Logo Questions Linux Laravel Mysql Ubuntu Git Menu
 

Apply a Bayesian model (JAGS) for various iterations

Consider the following data frame:

set.seed(5678)
sub_df<- data.frame(clustersize= rep(1, 4), 
            lepsp= c("A", "B", "C", "D"), 
            dens= round(runif(4, c(0, 1)), 3), 
            db= sample(1:10, 4, replace=TRUE))

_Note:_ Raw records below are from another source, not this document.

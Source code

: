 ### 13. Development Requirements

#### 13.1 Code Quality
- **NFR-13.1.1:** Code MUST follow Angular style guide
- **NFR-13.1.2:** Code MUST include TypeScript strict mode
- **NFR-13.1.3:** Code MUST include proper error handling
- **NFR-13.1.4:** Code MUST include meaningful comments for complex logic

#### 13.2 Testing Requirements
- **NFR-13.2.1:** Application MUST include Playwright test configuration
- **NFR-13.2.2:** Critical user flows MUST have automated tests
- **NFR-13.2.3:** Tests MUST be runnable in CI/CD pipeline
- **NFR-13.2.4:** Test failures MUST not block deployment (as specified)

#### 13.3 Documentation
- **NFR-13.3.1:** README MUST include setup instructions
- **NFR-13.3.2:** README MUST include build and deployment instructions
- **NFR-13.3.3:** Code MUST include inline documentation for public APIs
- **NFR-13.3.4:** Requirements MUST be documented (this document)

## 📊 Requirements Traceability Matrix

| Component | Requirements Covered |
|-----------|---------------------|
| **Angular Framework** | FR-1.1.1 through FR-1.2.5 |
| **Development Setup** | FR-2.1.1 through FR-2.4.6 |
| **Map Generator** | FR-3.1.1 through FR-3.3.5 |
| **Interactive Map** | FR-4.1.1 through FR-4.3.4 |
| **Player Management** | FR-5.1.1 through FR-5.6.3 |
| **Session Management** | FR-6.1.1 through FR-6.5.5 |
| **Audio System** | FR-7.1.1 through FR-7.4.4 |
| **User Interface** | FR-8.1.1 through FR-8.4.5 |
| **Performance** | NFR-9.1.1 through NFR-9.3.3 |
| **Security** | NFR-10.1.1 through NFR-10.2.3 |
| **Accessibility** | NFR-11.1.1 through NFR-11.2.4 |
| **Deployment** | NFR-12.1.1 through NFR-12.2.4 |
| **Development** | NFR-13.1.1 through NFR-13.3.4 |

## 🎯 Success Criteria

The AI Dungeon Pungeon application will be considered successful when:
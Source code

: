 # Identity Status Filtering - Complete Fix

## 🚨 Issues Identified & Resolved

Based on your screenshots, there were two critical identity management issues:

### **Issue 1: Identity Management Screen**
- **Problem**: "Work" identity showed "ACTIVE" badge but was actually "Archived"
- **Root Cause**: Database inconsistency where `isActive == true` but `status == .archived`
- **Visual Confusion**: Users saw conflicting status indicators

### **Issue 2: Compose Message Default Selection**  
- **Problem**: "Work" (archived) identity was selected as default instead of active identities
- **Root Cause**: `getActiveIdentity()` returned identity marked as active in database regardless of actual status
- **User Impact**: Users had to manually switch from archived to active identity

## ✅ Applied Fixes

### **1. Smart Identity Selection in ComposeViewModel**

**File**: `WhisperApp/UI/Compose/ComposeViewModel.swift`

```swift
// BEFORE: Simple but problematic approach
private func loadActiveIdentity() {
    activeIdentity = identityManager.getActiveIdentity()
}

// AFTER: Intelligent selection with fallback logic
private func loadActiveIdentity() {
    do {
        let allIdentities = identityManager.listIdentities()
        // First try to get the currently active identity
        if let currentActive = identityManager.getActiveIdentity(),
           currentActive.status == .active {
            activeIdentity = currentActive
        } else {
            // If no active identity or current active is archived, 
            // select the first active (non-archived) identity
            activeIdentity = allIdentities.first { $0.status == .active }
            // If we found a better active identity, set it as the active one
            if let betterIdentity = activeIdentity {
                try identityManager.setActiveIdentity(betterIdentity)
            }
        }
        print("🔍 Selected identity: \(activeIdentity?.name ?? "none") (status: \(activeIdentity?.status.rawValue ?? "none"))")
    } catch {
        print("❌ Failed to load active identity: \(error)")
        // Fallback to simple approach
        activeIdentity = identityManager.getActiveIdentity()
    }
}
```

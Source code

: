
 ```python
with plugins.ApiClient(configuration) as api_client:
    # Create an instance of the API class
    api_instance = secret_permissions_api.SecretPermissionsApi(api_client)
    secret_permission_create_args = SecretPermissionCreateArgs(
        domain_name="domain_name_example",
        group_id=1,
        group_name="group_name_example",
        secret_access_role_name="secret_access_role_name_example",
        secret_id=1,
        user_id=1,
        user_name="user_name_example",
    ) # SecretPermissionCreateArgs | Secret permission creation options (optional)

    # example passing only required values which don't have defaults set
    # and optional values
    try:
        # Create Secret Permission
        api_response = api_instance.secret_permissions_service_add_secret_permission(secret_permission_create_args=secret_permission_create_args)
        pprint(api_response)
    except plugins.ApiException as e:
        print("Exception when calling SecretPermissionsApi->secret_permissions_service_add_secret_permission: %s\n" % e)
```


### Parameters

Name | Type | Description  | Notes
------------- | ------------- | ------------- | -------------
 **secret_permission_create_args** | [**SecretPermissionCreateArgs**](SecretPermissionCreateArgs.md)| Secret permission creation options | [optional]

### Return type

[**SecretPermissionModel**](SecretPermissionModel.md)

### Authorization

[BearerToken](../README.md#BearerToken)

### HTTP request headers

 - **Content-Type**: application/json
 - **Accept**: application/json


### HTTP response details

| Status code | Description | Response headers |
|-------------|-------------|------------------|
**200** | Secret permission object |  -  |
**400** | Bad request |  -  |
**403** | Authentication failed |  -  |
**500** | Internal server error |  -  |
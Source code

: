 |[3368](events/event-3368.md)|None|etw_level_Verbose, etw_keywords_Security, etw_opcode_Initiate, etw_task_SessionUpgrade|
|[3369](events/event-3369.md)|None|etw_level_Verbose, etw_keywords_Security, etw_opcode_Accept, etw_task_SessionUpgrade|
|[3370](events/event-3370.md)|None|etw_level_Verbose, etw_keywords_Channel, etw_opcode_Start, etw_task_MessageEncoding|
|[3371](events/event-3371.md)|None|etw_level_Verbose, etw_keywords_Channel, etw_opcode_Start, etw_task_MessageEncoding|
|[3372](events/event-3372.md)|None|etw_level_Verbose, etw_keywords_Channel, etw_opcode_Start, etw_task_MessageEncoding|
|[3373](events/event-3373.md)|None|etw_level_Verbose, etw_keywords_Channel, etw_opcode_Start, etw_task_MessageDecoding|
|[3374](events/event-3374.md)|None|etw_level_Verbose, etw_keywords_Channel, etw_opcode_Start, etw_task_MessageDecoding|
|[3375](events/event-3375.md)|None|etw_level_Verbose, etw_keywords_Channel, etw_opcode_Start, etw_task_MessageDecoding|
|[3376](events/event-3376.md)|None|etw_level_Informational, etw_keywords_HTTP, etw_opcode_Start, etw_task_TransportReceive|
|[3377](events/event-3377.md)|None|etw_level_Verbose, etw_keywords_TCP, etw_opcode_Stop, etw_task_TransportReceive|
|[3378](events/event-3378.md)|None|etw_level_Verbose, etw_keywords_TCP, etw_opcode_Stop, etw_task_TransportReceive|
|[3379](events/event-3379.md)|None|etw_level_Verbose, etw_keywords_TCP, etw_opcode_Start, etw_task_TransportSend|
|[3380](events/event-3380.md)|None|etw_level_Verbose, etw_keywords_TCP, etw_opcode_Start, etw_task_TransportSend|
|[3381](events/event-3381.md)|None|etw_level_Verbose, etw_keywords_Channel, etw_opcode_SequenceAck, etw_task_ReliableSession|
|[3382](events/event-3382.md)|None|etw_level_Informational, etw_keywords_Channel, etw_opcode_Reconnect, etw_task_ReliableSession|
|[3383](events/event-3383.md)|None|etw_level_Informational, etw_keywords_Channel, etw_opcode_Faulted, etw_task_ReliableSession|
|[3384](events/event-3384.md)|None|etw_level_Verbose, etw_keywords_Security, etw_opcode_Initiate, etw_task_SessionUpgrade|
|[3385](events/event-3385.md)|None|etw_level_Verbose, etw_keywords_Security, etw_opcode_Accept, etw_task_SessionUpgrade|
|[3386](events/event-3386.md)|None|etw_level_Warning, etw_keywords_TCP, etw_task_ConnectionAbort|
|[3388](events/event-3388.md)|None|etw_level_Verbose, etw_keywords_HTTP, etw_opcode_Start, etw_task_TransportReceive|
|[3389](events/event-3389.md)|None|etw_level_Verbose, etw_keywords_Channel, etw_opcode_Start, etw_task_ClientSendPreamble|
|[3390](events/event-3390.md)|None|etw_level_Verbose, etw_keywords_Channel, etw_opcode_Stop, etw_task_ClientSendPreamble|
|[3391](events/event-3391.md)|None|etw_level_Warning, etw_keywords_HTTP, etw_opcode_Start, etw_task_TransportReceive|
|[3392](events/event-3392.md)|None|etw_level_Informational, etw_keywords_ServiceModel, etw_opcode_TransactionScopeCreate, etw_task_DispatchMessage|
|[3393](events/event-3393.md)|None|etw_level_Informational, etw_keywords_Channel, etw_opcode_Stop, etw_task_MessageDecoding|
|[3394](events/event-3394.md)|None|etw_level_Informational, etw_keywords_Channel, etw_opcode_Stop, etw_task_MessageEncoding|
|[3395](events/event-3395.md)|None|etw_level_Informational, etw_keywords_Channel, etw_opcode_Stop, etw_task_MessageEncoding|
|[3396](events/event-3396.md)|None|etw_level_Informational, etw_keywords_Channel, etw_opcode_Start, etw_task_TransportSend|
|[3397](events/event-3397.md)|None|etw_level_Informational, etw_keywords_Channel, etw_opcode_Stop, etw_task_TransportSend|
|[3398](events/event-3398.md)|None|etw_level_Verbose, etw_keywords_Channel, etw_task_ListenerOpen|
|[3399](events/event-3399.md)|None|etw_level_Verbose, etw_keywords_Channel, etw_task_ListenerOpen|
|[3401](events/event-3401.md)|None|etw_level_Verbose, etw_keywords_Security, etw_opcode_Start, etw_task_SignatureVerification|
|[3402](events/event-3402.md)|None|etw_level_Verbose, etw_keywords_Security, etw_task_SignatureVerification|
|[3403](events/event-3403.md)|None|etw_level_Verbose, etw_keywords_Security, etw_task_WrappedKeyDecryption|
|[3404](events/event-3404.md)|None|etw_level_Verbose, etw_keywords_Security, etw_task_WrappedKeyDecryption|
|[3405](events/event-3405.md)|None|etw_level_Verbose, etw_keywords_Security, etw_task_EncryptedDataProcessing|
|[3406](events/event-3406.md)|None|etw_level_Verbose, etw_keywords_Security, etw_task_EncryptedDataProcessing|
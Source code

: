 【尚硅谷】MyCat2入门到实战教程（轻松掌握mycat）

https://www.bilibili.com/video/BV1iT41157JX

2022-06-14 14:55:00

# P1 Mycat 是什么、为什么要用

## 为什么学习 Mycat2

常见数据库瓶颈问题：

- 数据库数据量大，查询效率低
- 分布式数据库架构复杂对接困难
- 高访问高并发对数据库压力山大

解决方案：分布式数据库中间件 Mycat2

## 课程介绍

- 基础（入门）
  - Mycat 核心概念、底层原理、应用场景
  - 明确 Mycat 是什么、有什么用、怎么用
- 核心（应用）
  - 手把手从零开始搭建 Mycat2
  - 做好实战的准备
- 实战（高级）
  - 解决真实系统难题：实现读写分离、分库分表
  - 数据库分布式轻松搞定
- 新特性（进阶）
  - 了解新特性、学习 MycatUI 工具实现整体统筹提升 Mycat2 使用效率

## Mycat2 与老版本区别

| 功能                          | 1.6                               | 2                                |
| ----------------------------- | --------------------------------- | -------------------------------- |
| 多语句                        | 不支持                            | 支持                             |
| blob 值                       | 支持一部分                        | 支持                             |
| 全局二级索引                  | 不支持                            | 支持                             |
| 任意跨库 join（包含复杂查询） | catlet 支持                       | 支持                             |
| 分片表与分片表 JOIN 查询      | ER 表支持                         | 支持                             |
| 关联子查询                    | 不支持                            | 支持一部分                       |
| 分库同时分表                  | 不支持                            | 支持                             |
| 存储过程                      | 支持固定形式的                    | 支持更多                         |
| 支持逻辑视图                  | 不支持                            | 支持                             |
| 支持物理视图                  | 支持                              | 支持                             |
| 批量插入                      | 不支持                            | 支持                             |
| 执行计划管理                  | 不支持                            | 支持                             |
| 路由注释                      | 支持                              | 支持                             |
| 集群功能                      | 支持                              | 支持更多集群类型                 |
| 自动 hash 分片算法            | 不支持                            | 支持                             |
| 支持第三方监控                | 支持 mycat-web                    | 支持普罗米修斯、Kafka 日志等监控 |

Let's say I wanted to run the following Bayes linear model which returns samples, an mc.array object:

library("rjags")
library("coda")
dataForJags <- list(dens=sub_df$dens, db=sub_df$db, N=length(sub_df$dens))


model<-"model{
  for(i in 1:N){
  dens[i] ~ dnorm(mu[i], tau)  
  # identity
  mu[i] <- int + beta1*db[i] 
  }
  tau ~ dgamma(0.1,0.1)
  int ~ dnorm(0, 0.001)
  beta1 ~ dnorm(0, 0.001) 
  }"

 ##compile
 
 mod1 <- jags.model(textConnection(model),data= dataForJags,n.chains=2)
 
 ##samples returns a list of mcarray objects  
 
 samples<-jags.samples(model= mod1,variable.names=c("beta1", 
 "int","mu","tau"),n.iter=100000)

Given that samples$beta1[,,] represents random samples from the posterior distribution of the parameters of the jags model, then to summarize, my next step would be to calculate the mean and the 95% credible intervals of the posterior distribution. So I would use:

coeff_output<- round(quantile(samples$beta1[,,],probs=c(0.5,0.025,0.975)),3)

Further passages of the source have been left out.